First, any plan that built their pricing on commercial utilization patterns is in trouble. We’ve talked about how employment is a soft screen for health status before. This is a very clear example of how that actually plays out. Secondly, hospital utilization is very concentrated. Even in the Individual market with 113 admissions, it is less than 1% of the total membership that gets admitted in a quarter (I’m betting there are fewer than 113 unique individuals admitted as there is almost always a frequent flyer). Yet the difference between individual and group market utilization of hospital admissions drives very different fiscal outcomes for the insurer. And notably, this quarter is probably the best quarter as the cost-sharing limits are being reached by more and more Evergreen individual market members every month so their marginal cost of care goes to zero.

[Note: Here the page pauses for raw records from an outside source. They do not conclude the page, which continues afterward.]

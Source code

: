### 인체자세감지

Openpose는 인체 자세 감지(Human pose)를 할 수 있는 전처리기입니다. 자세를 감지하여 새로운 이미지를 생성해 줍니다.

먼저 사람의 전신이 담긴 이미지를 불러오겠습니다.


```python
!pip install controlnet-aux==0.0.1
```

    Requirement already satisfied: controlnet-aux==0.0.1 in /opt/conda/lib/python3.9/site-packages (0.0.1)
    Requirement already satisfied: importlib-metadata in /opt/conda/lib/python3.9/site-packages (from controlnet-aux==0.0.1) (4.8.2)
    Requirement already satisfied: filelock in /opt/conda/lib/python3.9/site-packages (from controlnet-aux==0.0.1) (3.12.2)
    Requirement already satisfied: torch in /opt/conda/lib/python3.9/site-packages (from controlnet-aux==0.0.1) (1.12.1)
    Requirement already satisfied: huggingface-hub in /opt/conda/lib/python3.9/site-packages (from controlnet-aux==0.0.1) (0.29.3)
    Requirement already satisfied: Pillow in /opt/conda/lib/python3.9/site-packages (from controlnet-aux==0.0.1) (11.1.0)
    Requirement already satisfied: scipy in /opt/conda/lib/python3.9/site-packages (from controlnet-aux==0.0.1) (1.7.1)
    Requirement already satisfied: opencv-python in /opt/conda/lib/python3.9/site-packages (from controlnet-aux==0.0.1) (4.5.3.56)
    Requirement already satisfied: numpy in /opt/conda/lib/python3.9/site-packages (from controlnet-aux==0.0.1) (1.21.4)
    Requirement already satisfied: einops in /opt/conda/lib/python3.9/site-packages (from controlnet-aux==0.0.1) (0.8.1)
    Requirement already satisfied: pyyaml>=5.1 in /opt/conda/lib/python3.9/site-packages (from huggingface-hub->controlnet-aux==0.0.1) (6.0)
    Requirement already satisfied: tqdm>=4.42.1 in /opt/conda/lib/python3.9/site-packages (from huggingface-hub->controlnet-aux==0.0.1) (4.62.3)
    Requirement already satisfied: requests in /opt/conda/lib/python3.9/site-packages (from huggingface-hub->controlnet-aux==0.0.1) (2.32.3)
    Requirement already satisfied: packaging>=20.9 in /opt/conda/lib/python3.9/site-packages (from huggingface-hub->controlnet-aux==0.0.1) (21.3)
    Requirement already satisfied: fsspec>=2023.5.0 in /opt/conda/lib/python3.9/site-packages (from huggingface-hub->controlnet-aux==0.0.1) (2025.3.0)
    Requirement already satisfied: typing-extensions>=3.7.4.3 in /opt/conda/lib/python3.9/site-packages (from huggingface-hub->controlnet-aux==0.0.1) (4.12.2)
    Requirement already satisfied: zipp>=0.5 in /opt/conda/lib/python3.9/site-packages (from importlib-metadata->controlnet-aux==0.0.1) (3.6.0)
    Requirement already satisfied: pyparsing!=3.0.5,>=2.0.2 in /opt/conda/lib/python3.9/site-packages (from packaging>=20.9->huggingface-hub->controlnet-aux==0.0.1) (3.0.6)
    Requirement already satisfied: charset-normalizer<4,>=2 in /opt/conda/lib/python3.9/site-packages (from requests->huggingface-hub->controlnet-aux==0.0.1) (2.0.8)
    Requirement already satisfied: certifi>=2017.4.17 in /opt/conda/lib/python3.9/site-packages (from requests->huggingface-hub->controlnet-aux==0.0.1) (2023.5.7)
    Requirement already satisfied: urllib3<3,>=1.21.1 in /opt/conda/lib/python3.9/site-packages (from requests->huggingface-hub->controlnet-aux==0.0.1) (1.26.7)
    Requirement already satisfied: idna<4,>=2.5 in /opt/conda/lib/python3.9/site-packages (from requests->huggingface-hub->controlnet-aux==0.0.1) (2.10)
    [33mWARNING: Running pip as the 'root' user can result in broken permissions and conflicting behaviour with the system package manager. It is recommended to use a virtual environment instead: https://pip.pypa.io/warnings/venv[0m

I’m not picking on Evergreen. I am just using their data as I was looking at it for other reasons and this just was a great example of a couple things that have been mentioned in passing.
Mathguy
Thanks again for the clear explanations of health insurance issues. Feels like I’m taking a grad course in health insurance administration and economics.
Richard Mayhew
@Mathguy: I would like to teach a course on health insurance economics — how though?
Waldo
Thanks, Richard. These insurance explainers really cleanse the palate after a full day of binging on Trump whines.
amygdala
@Richard Mayhew: Is there a med school or school of public health near you? (sorry, I can’t remember where you live) Or maybe a business school?
p.a.
@Richard Mayhew: Who is your target student? Insurers? Regulators? Medicals? Public? Combination of? Local Jucos may have flexible qualification/scheduling rules for a non-MA/PhD
Richard Mayhew
@amygdala: I live in Shelbyville just outside of Springfield. There are a couple of schools nearby, but I am not sure how I would approach them as well as finding the time to do a class right.
Raven Onthill
@Richard Mayhew: go to the appropriate department head and ask. I think they might have you as adjunct faculty. They are going to ask about your academic qualifications.
It does seem that the ACA has been set up to put less healthy people into the Exchange system. Is this perhaps due to unemployment among people over 50?
bob hertz
thanks for the detail.
I assume that the federal reinsurance program was in force for this plan last year. That means the feds paid almost 100% of any claim between about $45K and $200K.
So these 113 admitted persons….were they running up bills of $1 million each? I am stumped.
Incidentally, I hated when the ACA took away annual and lifetime limits from health plans. My solution was to let the insurers impose limits, say $250 or $500K..and then when the limit was reached, expect the providers to accept mandatory assignment and do the rest of the care for free. If we had price control on drugs with no substitutes, this would be very doable.